バットマンの世界では、権力側の腐敗が繰り返し描かれる。そこにはびこる悪を、やんごとない出自の主人公が人知れず討つ。ラストで希望が見えても、ゴッサムシティの治安がよくなる世界線はない。
これは荒く括れば日本の時代劇の様式にも通じる気がする。悪代官がいて越後屋がいて(これはほんの一例だが)、お主も悪よのうとかやってると、必殺仕事人とか桃太郎侍(古すぎる)みたいなのが夜中にやってくる。見得や殺陣で盛り上がった末に悪人は始末されるが、そのイベントは次の話に影響を及ぼさない。
どちらにおいても肝となるのは、悪の姿が現実の権力腐敗や社会悪を反映していることだ。時代の移り変わりで悪の生態は変わり、根絶やしになることはないから、こういう物語はネタが尽きない鉄板の構図だ。ただし、情報化社会で価値観の多様さが見えやすくなった現代では、ステレオタイプのヴィランは既にリアリティを失っているのかも知れない。
本作のヴィランであるリドラーは、ブルースの父トーマスの基金で再建されるはずだった孤児院の出身で、トーマスがファルコーネに頼った末に基金の金が腐敗した権力者の食い物になったことを恨んでいる。
従来のいかにも悪人らしいキャラクターではなく、社会の不条理に人生を踏みにじられた弱い立場の人間が、SNSでコミュニティを形成しながら知能犯的な殺人を重ね、最終的に無差別な殺戮に及ぶ。キャラクターのたたずまいはバットマンに対峙するヴィランとしては迫力に欠けるかも知れないが、あまたいる似た境遇の人間がフォロワーとなり、ゲリラ的に増殖してゆく恐ろしさがある。これは、ジョーカーに追随する集団が現れたのとよく似ている。
見捨てられる弱者、巨額な基金の横領、絶望した人間による無差別殺人……まさに今の時代を感じる要素だ。
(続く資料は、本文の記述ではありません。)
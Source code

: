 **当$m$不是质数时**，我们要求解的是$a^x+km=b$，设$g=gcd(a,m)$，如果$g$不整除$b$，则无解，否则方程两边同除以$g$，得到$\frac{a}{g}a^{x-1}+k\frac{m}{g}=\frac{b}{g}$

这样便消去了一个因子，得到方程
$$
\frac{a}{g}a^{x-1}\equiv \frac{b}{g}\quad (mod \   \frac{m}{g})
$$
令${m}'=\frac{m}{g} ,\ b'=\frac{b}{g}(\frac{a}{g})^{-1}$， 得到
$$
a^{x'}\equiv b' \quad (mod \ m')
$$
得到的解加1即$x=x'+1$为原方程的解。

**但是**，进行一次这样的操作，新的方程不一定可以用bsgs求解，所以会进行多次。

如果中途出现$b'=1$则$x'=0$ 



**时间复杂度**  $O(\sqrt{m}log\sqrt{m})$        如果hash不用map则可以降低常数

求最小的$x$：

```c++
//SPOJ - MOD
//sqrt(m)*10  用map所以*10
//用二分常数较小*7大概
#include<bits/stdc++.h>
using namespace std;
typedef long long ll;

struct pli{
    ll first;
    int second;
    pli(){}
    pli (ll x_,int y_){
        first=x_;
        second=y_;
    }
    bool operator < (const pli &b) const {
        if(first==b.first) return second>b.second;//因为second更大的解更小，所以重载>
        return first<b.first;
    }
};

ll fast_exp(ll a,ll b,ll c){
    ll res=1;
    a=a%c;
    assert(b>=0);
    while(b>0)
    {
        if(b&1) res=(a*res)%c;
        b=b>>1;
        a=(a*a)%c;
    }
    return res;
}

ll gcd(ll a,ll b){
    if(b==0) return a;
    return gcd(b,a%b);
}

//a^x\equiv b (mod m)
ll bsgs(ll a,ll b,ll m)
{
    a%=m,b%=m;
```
リドラーの犯行は悪質だが、彼の生い立ちそのものにはリアルな悲劇がある。
そして、トーマスでさえかつて魔がさしたのかファルコーネを頼ろうとした。作中ではアルフレッドが弁明していたが、父親を腐敗と無縁の人間と思っていたブルースの心は揺らいだ。
分かりやすい善対悪の単純な対立ではない、その境目の入り組んで複雑な様相を見て、架空の主人公が想像上の世界で闘う話にも関わらず、見る側は現実が凝縮されたようなリアリティを感じる。これはシリーズの他の作品にも見られる特徴かも知れないが、本作では特にこの傾向を強く感じた。
エンドロールにコリン・ファレル……出てた?と思ったらペンギンだった。そのこてこて特殊メイク、ジャレッド・レトですかあなたは。
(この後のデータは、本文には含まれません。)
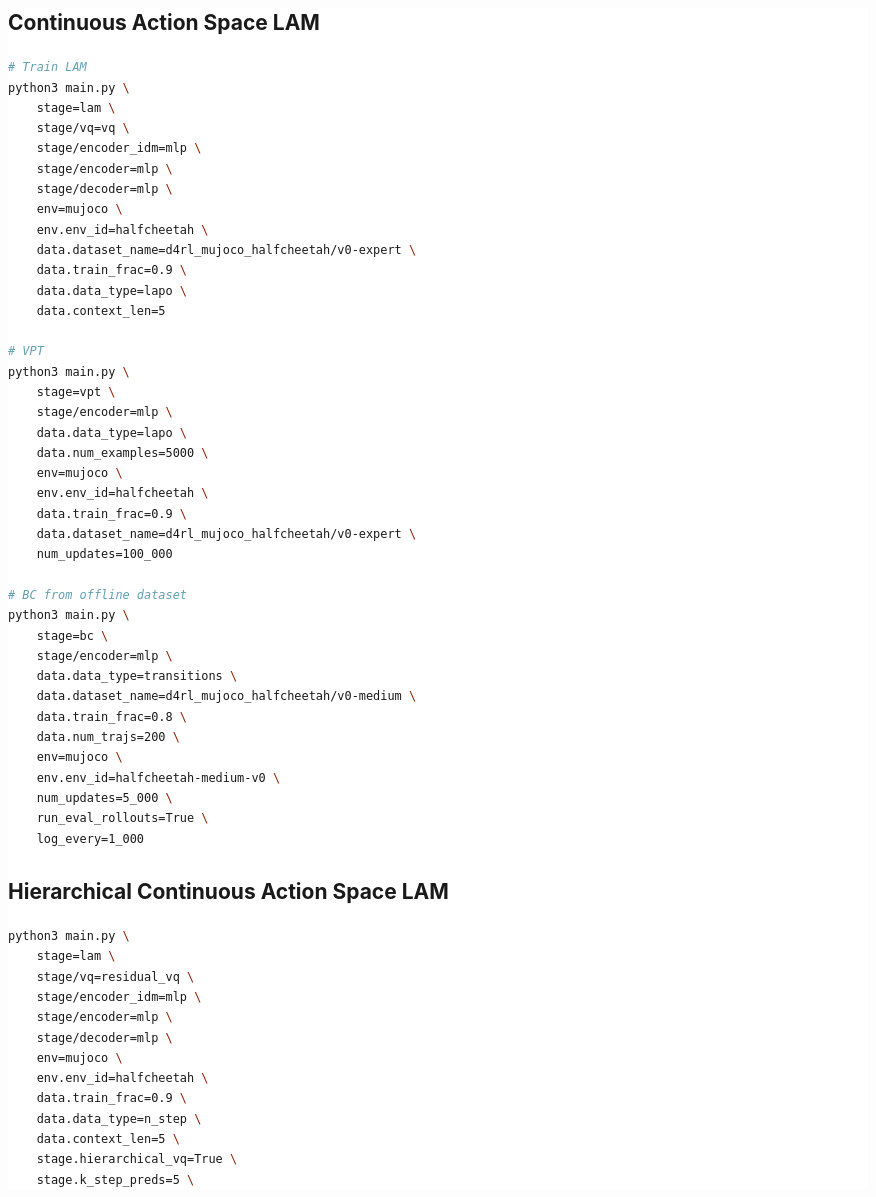 ## Continuous Action Space LAM

```bash
# Train LAM
python3 main.py \
    stage=lam \
    stage/vq=vq \
    stage/encoder_idm=mlp \
    stage/encoder=mlp \
    stage/decoder=mlp \
    env=mujoco \
    env.env_id=halfcheetah \
    data.dataset_name=d4rl_mujoco_halfcheetah/v0-expert \
    data.train_frac=0.9 \
    data.data_type=lapo \
    data.context_len=5

# VPT
python3 main.py \
    stage=vpt \
    stage/encoder=mlp \
    data.data_type=lapo \
    data.num_examples=5000 \
    env=mujoco \
    env.env_id=halfcheetah \
    data.train_frac=0.9 \
    data.dataset_name=d4rl_mujoco_halfcheetah/v0-expert \
    num_updates=100_000

# BC from offline dataset
python3 main.py \
    stage=bc \
    stage/encoder=mlp \
    data.data_type=transitions \
    data.dataset_name=d4rl_mujoco_halfcheetah/v0-medium \
    data.train_frac=0.8 \
    data.num_trajs=200 \
    env=mujoco \
    env.env_id=halfcheetah-medium-v0 \
    num_updates=5_000 \
    run_eval_rollouts=True \
    log_every=1_000
```


## Hierarchical Continuous Action Space LAM

```bash
python3 main.py \
    stage=lam \
    stage/vq=residual_vq \
    stage/encoder_idm=mlp \
    stage/encoder=mlp \
    stage/decoder=mlp \
    env=mujoco \
    env.env_id=halfcheetah \
    data.train_frac=0.9 \
    data.data_type=n_step \
    data.context_len=5 \
    stage.hierarchical_vq=True \
    stage.k_step_preds=5 \
```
ちなみに、エンドロールの後に表示されるURLのサイトでは、先日まで週替わりの”なぞなぞ”が出題されていて、それは”新しい友達”ジョーカーの出現を暗示するものだったそうだ。現在は、作中に出てきた写真をダウンロード出来るようになっている。
ニコさん、返信イイねありがとうございます😊😭。コリン・ファレル、そうでしたかぁ。勉強になります、イヤ心配してパンフレットも確認したのですが、見落としたのか?記載が無くてビックリしていました。現代の特殊メイクすごいですね。あまりにも自然なので、「本人そのもの」と勘違いしておりました。とてもためになる情報ありがとうございます。3時間の長尺に関しては、事前の身構え感が杞憂に終わり、良かったです。